- [REQUIREMENT]: Look through the material below and copy exactly the lines from the line with "La procédure suivante" to the line with "Créer la base", those two lines included.

- [GIVEN DATA]:
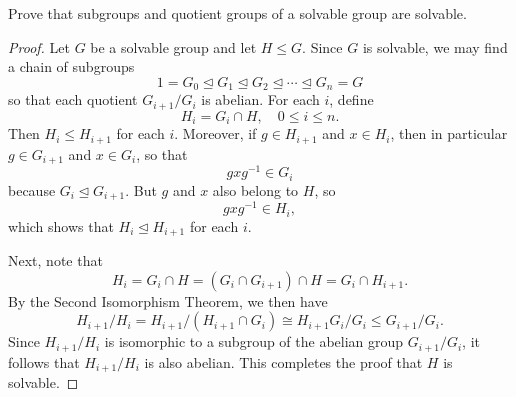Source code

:  Prove that subgroups and quotient groups of a solvable
group are solvable.
\begin{proof}
  Let $G$ be a solvable group and let $H\leq G$. Since $G$ is
  solvable, we may find a chain of subgroups
  \begin{equation*}
    1 = G_0 \trianglelefteq G_1
    \trianglelefteq G_2
    \trianglelefteq\cdots
    \trianglelefteq G_n = G
  \end{equation*}
  so that each quotient $G_{i+1}/G_i$ is abelian. For each $i$, define
  \begin{equation*}
    H_i = G_i\cap H, \quad 0\leq i\leq n.
  \end{equation*}
  Then $H_i\leq H_{i+1}$ for each $i$. Moreover, if $g\in H_{i+1}$ and
  $x\in H_i$, then in particular $g\in G_{i+1}$ and $x\in G_i$, so
  that
  \begin{equation*}
    gxg^{-1}\in G_i
  \end{equation*}
  because $G_i\trianglelefteq G_{i+1}$. But $g$ and $x$ also belong to
  $H$, so
  \begin{equation*}
    gxg^{-1}\in H_i,
  \end{equation*}
  which shows that $H_i\trianglelefteq H_{i+1}$ for each $i$.

  Next, note that
  \begin{equation*}
    H_i = G_i\cap H = (G_i\cap G_{i+1})\cap H
    = G_i\cap H_{i+1}.
  \end{equation*}
  By the Second Isomorphism Theorem, we then have
  \begin{equation*}
    H_{i+1}/H_i = H_{i+1}/(H_{i+1}\cap G_i)
    \cong H_{i+1}G_i/G_i \leq G_{i+1}/G_i.
  \end{equation*}
  Since $H_{i+1}/H_i$ is isomorphic to a subgroup of the abelian group
  $G_{i+1}/G_i$, it follows that $H_{i+1}/H_i$ is also abelian. This
  completes the proof that $H$ is solvable.


\end{proof}
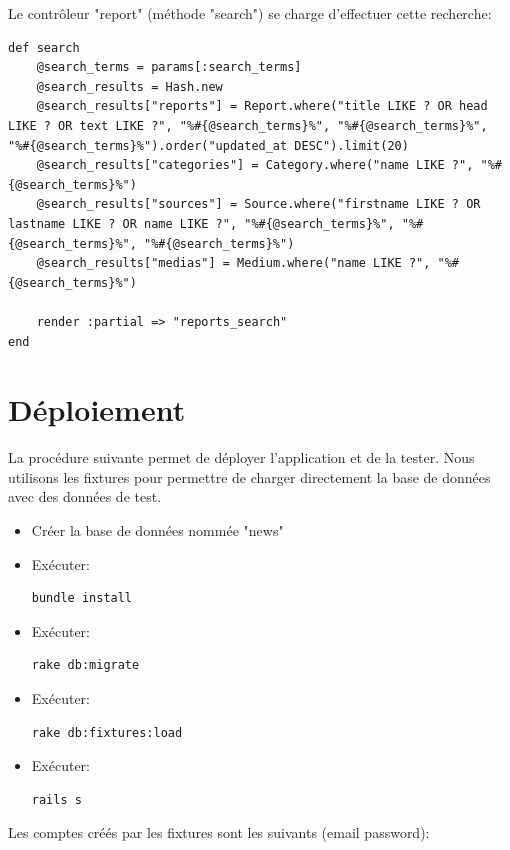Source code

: \documentclass{article}
\begin{document}
Le contrôleur "report" (méthode "search") se charge d'effectuer cette recherche:

\begin{lstlisting}
def search
	@search_terms = params[:search_terms]
	@search_results = Hash.new
	@search_results["reports"] = Report.where("title LIKE ? OR head LIKE ? OR text LIKE ?", "%#{@search_terms}%", "%#{@search_terms}%", "%#{@search_terms}%").order("updated_at DESC").limit(20)
	@search_results["categories"] = Category.where("name LIKE ?", "%#{@search_terms}%")
	@search_results["sources"] = Source.where("firstname LIKE ? OR lastname LIKE ? OR name LIKE ?", "%#{@search_terms}%", "%#{@search_terms}%", "%#{@search_terms}%")
	@search_results["medias"] = Medium.where("name LIKE ?", "%#{@search_terms}%")
	
	render :partial => "reports_search"
end
\end{lstlisting}

\newpage
\section{Déploiement}

La procédure suivante permet de déployer l'application et de la tester. Nous utilisons les fixtures pour permettre de charger directement la base de données avec des données de test.

\begin{itemize}
\item Créer la base de données nommée "news"
\item Exécuter: \begin{verbatim}bundle install\end{verbatim}
\item Exécuter: \begin{verbatim}rake db:migrate\end{verbatim}
\item Exécuter: \begin{verbatim}rake db:fixtures:load\end{verbatim}
\item Exécuter: \begin{verbatim}rails s\end{verbatim}
\end{itemize}

\par\null\par

Les comptes créés par les fixtures sont les suivants (email password):
\end{document}
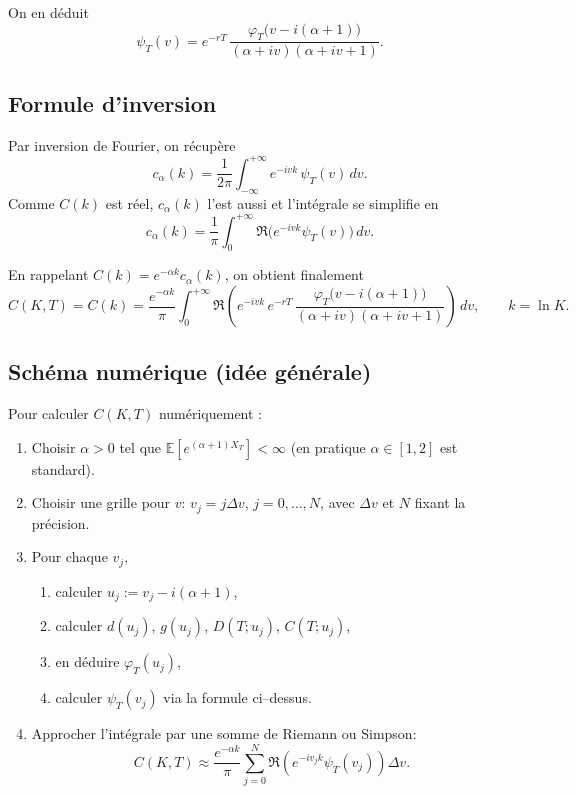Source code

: \documentclass[11pt,a4paper]{article}
\newcommand{\1}{\mathbf{1}}
\begin{document}
On en d\'eduit
\begin{equation}
\boxed{
\psi_T(v)
= e^{-rT}\,
  \frac{\varphi_T\big(v - i(\alpha+1)\big)}
       {(\alpha+iv)(\alpha+iv+1)}.
}
\end{equation}

\subsection{Formule d'inversion}

Par inversion de Fourier, on r\'ecup\`ere
\begin{equation}
c_\alpha(k) = \frac{1}{2\pi}
\int_{-\infty}^{+\infty} e^{-ivk}\,\psi_T(v)\,dv.
\end{equation}
Comme $C(k)$ est r\'eel, $c_\alpha(k)$ l'est aussi et l'int\'egrale se
simplifie en
\begin{equation}
c_\alpha(k) =
\frac{1}{\pi}
\int_0^{+\infty} \Re\!\bigl(e^{-ivk}\psi_T(v)\bigr)\,dv.
\end{equation}

En rappelant $C(k) = e^{-\alpha k} c_\alpha(k)$, on obtient finalement
\begin{equation}
\boxed{
C(K,T)
= C(k)
= \frac{e^{-\alpha k}}{\pi}
  \int_0^{+\infty}
  \Re\!\left(
    e^{-ivk}\,
    e^{-rT}\,
    \frac{\varphi_T\big(v - i(\alpha+1)\big)}
         {(\alpha+iv)(\alpha+iv+1)}
  \right)\,dv,
\qquad k=\ln K.
}
\end{equation}

\subsection{Sch\'ema num\'erique (id\'ee g\'en\'erale)}

Pour calculer $C(K,T)$ num\'eriquement :

\begin{enumerate}
\item Choisir $\alpha>0$ tel que
      $\mathbb{E}[e^{(\alpha+1)X_T}]<\infty$ (en pratique $\alpha\in[1,2]$
      est standard).
\item Choisir une grille pour $v$: $v_j = j\Delta v$, $j=0,\dots,N$, avec
      $\Delta v$ et $N$ fixant la pr\'ecision.
\item Pour chaque $v_j$,
      \begin{enumerate}
      \item calculer $u_j := v_j - i(\alpha+1)$,
      \item calculer $d(u_j)$, $g(u_j)$, $D(T;u_j)$, $C(T;u_j)$,
      \item en d\'eduire $\varphi_T(u_j)$,
      \item calculer $\psi_T(v_j)$ via la formule ci--dessus.
      \end{enumerate}
\item Approcher l'int\'egrale par une somme de Riemann ou Simpson:
      \[
      C(K,T) \approx
      \frac{e^{-\alpha k}}{\pi}
      \sum_{j=0}^N
      \Re\!\left( e^{-i v_j k} \psi_T(v_j) \right)\Delta v.
      \]
\end{enumerate}
\end{document}
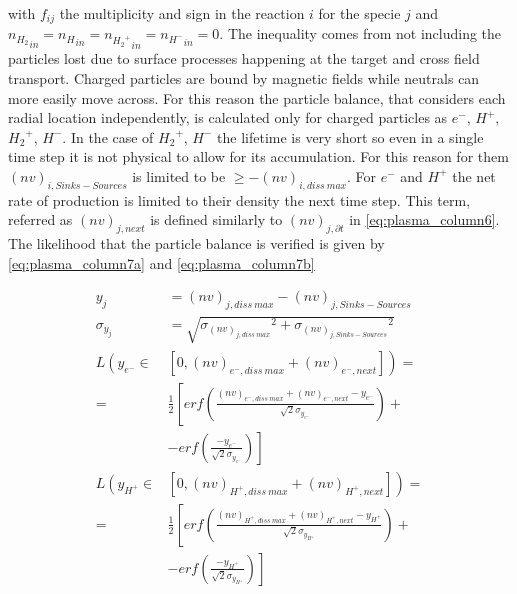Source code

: with $f_{ij}$ the multiplicity and sign in the reaction $i$ for the specie $j$ and ${n_{{H_2}}}_{in}={n_{{H}}}_{in}={n_{{H_2}^+}}_{in}={n_{H^-}}_{in} =0$. The inequality comes from not including the particles lost due to surface processes happening at the target and cross field transport. Charged particles are bound by magnetic fields while neutrals can more easily move across. For this reason the particle balance, that considers each radial location independently, is calculated only for charged particles as $e^-$, $H^+$, ${H_2}^+$, $H^-$.
In the case of ${H_2}^+$, $H^-$ the lifetime is very short so even in a single time step it is not physical to allow for its accumulation. For this reason for them $(nv)_{i, Sinks-Sources}$ is limited to be $\geq -(nv)_{i, diss \: max}$. For $e^-$ and $H^+$ the net rate of production is limited to their density the next time step. This term, referred as $(nv)_{j,next}$ is defined similarly to $(nv)_{j,\partial t}$ in \autoref{eq:plasma_column6}. The likelihood that the particle balance is verified is given by \autoref{eq:plasma_column7a} and \ref{eq:plasma_column7b}

\begin{equation}
\label{eq:plasma_column7a}
\begin{aligned}
y_j &= (nv)_{j, diss \: max} - (nv)_{j, Sinks-Sources} \\ {\sigma}_{y_j} &=\sqrt{{{\sigma}_{(nv)_{j, diss \: max}}}^2 + {{\sigma}_{(nv)_{j, Sinks-Sources}}}^2 }
\\
L\left(y_{e^-{}} \in \right. & \left. [0,(nv)_{e^-, diss \: max}+(nv)_{e^-, next}]\right) =\\=& \frac{1}{2} \left[ erf \left(\frac{(nv)_{e^-, diss \: max}+(nv)_{e^-, next}-y_{e^-}}{\sqrt{2} {\sigma}_{y_{e^-}} } \right) \right. +\\ &-\left. erf \left( \frac{-y_{e^-{}}}{\sqrt{2} {\sigma}_{y_{e^-{}}} } \right) \right]
\\
L\left(y_{H^+{}} \in \right. & \left. [0,(nv)_{H^+{}, diss \: max}+(nv)_{H^+{}, next}]\right) =\\=& \frac{1}{2} \left[ erf \left(\frac{(nv)_{H^+{}, diss \: max}+(nv)_{H^+{}, next}-y_{H^+{}}}{\sqrt{2} {\sigma}_{y_{H^+{}}} } \right) \right. +\\ &-\left. erf \left( \frac{-y_{H^+{}}}{\sqrt{2} {\sigma}_{y_{H^+{}}} } \right) \right]
\end{aligned}
\end{equation}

- [RESULT BELOW]:
La procédure suivante permet de déployer l'application et de la tester. Nous utilisons les fixtures pour permettre de charger directement la base de données avec des données de test.

\begin{itemize}
\item Créer la base de données nommée "news"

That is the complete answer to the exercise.